**** GIVEN RECORDS
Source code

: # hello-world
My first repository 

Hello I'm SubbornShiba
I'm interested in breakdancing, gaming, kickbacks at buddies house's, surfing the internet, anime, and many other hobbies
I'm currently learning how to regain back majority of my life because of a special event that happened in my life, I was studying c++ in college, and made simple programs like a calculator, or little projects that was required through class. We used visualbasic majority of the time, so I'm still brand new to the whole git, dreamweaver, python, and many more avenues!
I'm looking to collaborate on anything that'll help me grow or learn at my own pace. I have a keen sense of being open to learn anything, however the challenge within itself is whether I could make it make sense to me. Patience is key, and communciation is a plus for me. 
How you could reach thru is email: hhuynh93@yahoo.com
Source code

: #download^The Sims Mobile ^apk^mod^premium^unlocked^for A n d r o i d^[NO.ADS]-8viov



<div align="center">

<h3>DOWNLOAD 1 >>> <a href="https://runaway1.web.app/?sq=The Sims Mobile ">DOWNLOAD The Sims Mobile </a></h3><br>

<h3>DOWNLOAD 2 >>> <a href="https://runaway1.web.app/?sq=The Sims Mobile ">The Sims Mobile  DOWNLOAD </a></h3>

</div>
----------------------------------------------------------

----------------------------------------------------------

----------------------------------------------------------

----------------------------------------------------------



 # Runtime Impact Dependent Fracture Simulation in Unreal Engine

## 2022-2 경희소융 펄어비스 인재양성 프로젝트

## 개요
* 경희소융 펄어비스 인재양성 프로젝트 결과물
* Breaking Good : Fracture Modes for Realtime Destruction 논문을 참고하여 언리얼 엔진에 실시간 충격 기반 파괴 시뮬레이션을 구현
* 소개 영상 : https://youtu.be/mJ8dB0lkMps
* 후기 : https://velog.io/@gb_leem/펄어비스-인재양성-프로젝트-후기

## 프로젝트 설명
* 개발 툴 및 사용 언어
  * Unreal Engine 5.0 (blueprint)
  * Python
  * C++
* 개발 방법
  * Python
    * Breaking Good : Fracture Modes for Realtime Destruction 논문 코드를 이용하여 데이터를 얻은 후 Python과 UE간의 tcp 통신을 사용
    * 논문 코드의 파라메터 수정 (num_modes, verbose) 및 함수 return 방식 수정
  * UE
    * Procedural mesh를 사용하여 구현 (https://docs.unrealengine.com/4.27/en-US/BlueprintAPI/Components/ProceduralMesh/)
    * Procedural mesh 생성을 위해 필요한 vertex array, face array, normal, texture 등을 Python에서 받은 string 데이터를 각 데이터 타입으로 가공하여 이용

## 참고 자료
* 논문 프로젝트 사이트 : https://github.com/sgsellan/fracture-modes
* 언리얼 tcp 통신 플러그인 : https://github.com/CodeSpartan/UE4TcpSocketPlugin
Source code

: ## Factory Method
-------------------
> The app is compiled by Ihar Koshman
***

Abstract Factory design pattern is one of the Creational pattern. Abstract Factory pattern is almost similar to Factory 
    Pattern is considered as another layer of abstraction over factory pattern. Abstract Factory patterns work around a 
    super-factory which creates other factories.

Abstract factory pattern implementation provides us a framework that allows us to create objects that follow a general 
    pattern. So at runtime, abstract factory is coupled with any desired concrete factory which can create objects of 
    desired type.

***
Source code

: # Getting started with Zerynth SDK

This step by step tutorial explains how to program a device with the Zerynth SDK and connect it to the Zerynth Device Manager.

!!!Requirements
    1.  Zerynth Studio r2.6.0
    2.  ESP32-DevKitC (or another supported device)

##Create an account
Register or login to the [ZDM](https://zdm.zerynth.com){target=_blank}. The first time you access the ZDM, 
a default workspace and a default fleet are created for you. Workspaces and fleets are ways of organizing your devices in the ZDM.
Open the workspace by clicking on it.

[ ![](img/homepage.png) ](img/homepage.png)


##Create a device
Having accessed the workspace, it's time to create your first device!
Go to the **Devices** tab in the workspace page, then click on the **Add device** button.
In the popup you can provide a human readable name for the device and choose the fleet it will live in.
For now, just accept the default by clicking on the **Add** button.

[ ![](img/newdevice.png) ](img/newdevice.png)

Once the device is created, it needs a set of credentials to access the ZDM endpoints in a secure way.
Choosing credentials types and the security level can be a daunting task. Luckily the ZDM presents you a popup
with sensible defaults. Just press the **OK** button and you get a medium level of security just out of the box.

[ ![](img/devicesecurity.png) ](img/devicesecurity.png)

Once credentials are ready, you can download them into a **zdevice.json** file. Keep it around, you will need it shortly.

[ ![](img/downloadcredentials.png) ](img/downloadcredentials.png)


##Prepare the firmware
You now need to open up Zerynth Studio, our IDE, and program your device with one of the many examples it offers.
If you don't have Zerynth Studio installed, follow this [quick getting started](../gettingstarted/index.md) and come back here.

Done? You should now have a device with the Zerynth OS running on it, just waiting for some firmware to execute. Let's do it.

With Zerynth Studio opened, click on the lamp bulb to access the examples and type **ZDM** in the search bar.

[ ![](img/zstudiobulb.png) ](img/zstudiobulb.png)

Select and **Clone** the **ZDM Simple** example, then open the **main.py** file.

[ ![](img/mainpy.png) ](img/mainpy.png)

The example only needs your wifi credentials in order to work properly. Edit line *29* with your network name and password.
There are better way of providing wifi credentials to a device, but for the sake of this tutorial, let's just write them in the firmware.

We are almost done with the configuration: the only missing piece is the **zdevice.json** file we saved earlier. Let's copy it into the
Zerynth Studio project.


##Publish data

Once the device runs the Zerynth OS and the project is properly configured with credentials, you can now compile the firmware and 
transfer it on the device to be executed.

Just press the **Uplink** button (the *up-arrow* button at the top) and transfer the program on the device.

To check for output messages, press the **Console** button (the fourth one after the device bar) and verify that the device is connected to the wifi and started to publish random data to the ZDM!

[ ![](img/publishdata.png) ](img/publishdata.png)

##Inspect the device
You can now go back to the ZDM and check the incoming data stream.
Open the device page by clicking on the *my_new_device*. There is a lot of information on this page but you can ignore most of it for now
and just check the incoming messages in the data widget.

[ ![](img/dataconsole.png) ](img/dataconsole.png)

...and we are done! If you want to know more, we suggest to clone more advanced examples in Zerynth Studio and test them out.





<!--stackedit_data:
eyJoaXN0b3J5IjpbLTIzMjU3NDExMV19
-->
********
WHAT TO PRODUCE. Using the listing above, return word for word each line from the one that has "Once the device is" through the one that has "##Prepare the firmware", and no line outside that range.

YOUR RESPONSE.
Once the device is created, it needs a set of credentials to access the ZDM endpoints in a secure way.
Choosing credentials types and the security level can be a daunting task. Luckily the ZDM presents you a popup
with sensible defaults. Just press the **OK** button and you get a medium level of security just out of the box.

[ ![](img/devicesecurity.png) ](img/devicesecurity.png)

Once credentials are ready, you can download them into a **zdevice.json** file. Keep it around, you will need it shortly.

[ ![](img/downloadcredentials.png) ](img/downloadcredentials.png)


##Prepare the firmware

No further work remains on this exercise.